Problem to work on:
Where does the string "then" occur in the records below? Copy every line that holds it.

Data excerpts:
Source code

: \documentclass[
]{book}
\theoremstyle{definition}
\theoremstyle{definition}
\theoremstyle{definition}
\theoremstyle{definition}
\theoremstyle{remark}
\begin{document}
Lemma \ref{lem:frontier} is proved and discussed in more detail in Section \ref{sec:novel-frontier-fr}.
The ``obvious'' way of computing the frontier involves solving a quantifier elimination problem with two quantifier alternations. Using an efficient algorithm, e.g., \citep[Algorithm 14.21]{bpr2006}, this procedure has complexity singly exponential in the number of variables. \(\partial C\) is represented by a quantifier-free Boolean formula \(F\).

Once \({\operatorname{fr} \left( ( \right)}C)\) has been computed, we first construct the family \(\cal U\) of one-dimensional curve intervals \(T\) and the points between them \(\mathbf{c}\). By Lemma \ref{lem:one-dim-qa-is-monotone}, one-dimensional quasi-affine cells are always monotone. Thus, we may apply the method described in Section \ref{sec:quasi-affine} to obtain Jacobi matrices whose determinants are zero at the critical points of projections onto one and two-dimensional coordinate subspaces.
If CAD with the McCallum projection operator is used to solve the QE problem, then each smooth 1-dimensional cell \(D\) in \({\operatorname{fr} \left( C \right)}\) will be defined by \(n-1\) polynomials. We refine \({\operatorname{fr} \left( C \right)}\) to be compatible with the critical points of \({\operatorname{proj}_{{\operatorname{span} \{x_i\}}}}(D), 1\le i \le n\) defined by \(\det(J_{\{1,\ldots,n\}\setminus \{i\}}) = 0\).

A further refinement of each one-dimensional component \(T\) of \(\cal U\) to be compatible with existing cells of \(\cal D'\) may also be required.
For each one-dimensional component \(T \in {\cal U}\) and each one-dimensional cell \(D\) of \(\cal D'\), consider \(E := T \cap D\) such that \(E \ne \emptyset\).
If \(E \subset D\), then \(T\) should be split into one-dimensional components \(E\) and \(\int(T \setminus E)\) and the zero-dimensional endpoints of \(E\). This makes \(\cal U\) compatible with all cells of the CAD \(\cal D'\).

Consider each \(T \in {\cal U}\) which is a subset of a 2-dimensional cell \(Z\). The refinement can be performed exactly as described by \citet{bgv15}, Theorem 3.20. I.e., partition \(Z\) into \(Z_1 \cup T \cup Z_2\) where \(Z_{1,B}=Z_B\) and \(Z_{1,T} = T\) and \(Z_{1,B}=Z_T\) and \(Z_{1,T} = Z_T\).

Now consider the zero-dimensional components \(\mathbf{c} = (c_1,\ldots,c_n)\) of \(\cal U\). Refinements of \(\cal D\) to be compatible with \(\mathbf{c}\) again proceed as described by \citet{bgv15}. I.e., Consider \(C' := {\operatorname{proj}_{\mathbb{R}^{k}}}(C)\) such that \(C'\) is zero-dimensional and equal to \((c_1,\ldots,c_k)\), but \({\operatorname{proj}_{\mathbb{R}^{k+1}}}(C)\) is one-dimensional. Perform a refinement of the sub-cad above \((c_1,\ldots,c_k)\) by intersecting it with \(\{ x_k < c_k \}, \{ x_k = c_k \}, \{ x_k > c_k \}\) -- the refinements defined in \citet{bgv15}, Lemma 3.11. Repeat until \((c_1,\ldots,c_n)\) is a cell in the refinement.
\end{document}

Completed exercise:
If CAD with the McCallum projection operator is used to solve the QE problem, then each smooth 1-dimensional cell \(D\) in \({\operatorname{fr} \left( C \right)}\) will be defined by \(n-1\) polynomials. We refine \({\operatorname{fr} \left( C \right)}\) to be compatible with the critical points of \({\operatorname{proj}_{{\operatorname{span} \{x_i\}}}}(D), 1\le i \le n\) defined by \(\det(J_{\{1,\ldots,n\}\setminus \{i\}}) = 0\).
If \(E \subset D\), then \(T\) should be split into one-dimensional components \(E\) and \(\int(T \setminus E)\) and the zero-dimensional endpoints of \(E\). This makes \(\cal U\) compatible with all cells of the CAD \(\cal D'\).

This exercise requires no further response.